From 1997 to 1998, she lived with her family in the United States for a year after the family was threatened with kidnapping by paramilitary gangs. In 1999, she made contact with women who had been displaced by paramilitary drug gangs and founded the Liga de Mujeres Desplazadas (LMD). In 1999 and 2000, she contributed to UN Security Council Resolution 1325, which called on member states to increase the representation of women at all levels of decision-making. She subsequently supported the implementation of this resolution in Colombia.

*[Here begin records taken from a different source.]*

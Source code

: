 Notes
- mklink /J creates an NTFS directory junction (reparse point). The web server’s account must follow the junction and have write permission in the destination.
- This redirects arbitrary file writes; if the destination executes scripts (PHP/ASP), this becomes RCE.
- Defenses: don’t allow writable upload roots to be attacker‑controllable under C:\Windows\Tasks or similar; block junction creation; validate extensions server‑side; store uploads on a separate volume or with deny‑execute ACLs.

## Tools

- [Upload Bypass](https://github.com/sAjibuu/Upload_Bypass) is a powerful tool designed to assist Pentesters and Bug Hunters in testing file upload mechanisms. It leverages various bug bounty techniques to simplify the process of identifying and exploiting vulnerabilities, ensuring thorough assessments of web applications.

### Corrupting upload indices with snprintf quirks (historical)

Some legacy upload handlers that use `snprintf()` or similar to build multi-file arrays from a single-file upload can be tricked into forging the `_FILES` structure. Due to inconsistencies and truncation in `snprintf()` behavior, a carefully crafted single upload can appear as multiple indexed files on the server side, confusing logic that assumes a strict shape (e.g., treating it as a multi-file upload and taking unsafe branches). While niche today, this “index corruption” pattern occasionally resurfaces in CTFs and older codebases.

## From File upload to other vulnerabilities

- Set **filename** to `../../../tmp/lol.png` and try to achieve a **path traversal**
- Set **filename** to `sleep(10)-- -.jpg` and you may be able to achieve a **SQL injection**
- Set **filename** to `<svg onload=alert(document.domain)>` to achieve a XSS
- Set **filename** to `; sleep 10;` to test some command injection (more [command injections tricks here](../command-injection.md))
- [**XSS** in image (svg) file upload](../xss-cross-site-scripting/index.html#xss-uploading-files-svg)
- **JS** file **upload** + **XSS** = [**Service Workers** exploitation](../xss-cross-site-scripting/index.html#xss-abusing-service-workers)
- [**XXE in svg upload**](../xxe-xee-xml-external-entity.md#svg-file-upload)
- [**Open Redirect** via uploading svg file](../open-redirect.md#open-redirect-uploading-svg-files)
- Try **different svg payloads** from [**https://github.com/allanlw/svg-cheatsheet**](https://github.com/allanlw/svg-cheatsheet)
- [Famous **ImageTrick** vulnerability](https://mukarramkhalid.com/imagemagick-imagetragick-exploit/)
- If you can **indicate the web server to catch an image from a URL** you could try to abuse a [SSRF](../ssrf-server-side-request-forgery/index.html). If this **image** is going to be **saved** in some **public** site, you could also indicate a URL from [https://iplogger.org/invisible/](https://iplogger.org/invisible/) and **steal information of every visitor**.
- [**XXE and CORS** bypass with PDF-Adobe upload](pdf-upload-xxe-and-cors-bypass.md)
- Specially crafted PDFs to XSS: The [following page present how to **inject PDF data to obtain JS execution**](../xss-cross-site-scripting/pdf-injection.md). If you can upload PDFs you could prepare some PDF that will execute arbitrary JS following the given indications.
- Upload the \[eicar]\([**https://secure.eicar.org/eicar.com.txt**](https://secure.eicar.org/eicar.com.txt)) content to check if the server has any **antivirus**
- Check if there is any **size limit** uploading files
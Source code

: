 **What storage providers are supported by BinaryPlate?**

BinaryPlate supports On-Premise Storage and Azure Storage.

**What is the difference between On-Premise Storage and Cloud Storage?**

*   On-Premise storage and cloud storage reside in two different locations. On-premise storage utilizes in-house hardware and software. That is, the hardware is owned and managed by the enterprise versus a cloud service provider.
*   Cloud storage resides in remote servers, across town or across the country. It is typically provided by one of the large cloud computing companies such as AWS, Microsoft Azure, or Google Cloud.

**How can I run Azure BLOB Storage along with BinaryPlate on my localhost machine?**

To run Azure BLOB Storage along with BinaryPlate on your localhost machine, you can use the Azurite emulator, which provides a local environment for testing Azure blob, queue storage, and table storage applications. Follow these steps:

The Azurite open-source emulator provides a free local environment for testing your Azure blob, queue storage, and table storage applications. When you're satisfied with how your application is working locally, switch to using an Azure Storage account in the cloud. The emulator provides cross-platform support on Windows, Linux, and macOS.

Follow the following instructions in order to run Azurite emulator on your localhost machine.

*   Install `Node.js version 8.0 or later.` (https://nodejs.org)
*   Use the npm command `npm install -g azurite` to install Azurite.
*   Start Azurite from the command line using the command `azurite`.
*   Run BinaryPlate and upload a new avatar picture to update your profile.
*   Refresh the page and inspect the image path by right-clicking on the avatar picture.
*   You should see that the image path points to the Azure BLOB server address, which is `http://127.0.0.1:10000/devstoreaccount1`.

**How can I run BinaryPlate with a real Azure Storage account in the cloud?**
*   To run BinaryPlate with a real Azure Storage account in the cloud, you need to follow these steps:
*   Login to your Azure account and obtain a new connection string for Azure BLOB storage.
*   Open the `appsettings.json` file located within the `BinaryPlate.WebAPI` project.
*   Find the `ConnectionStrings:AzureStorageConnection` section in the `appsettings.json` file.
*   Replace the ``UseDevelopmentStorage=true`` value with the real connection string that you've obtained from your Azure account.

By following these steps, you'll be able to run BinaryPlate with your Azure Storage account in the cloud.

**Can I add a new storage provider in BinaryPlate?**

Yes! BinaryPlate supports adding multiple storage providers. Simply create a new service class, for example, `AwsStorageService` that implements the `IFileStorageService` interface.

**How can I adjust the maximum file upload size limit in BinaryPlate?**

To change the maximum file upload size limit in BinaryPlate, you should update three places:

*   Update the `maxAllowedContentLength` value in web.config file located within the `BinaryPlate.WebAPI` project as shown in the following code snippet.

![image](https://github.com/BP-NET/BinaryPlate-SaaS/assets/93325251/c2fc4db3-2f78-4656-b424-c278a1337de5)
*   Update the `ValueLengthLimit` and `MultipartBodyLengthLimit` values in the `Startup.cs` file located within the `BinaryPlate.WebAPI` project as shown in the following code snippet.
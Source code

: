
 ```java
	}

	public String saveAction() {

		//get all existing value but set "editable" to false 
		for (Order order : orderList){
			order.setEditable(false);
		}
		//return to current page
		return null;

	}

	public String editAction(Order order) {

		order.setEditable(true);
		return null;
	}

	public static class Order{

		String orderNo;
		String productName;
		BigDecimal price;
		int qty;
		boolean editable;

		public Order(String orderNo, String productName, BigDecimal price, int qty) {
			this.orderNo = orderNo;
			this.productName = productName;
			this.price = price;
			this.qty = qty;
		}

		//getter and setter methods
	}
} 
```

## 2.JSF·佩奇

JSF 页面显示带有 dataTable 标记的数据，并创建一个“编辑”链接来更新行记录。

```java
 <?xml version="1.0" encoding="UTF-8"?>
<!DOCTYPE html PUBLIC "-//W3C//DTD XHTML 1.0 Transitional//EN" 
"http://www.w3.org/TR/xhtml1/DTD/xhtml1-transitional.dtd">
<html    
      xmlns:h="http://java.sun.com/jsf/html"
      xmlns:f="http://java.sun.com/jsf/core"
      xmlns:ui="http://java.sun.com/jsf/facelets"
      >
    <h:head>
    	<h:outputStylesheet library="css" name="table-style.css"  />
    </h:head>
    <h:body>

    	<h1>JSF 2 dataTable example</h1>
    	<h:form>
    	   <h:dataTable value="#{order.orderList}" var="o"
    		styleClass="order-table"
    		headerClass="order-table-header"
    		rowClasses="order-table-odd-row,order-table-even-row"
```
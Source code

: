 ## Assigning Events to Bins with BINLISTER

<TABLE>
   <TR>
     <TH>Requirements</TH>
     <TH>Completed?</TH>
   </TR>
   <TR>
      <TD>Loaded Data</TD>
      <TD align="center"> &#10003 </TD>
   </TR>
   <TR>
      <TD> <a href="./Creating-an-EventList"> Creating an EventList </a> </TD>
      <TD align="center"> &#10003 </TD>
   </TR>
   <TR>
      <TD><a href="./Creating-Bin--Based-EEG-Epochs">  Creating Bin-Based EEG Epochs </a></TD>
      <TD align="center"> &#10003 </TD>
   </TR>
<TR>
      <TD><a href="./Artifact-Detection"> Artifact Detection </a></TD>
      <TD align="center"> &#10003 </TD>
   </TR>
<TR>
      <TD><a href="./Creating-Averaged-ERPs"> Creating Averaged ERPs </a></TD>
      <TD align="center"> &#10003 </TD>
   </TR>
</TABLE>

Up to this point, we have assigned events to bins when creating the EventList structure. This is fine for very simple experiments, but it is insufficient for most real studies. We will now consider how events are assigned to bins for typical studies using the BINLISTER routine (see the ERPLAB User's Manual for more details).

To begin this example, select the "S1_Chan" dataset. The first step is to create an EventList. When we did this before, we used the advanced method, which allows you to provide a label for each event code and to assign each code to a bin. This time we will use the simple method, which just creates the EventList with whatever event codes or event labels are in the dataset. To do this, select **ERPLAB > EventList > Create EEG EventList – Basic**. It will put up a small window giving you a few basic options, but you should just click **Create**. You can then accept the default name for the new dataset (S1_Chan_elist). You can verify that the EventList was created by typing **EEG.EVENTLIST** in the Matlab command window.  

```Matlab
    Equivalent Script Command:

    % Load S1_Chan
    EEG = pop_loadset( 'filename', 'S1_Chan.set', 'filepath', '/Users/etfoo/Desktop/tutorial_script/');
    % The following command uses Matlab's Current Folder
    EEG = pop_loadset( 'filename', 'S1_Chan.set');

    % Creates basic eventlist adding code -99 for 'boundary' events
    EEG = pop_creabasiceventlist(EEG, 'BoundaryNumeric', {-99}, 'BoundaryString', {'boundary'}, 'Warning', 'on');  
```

In 2003, she received a grant from Columbia University as part of their Human Rights Advocacy Training Program. On this occasion, she proposed three projects with a funding requirement of US$300,000: a documentation of sexual violence cases, an organizational strengthening program, and the construction of three multifunctional centers. All three projects were approved, and after discussions with Tim Rieser, advisor to Senator Patrick Leahy, she was promised US$500,000. The housing project eventually became the Ciudad de las Mujeres. It was built on the outskirts of Cartagena de Indias and inaugurated in 2006. Nevertheless, the threat from paramilitary gangs remained. In December 2007, the settlement's communication center fell victim to arson.

In 2005, Patricia Guerrero resigned from her position as director of the LMD after the LMD changed its statutes so that a governing body (Consejo executivo) would be in charge instead of a single director.

In 2007, she obtained an order from the Colombian Constitutional Court requiring the government to adopt a program of measures to protect displaced women. In 2008, she obtained another order to protect LMD activists, but this was not fully implemented by the government. In 2009, the terrorist organization Águilas Negras assassinated the founder of the LMD's youth organization, Jair Pantoja, and threatened its activists. As a result, Patricia Guerrero succeeded in getting the CIDH to place 29 people under its protection in the same year and to extend this group of people in 2010. However, the measures ordered by the CIDH were not implemented by the government from 2010 onwards.

In 2015, she took part in the peace march of 30 women across the border between North Korea and South Korea. Among others, Gloria Steinem and Mairead Maguire were also involved.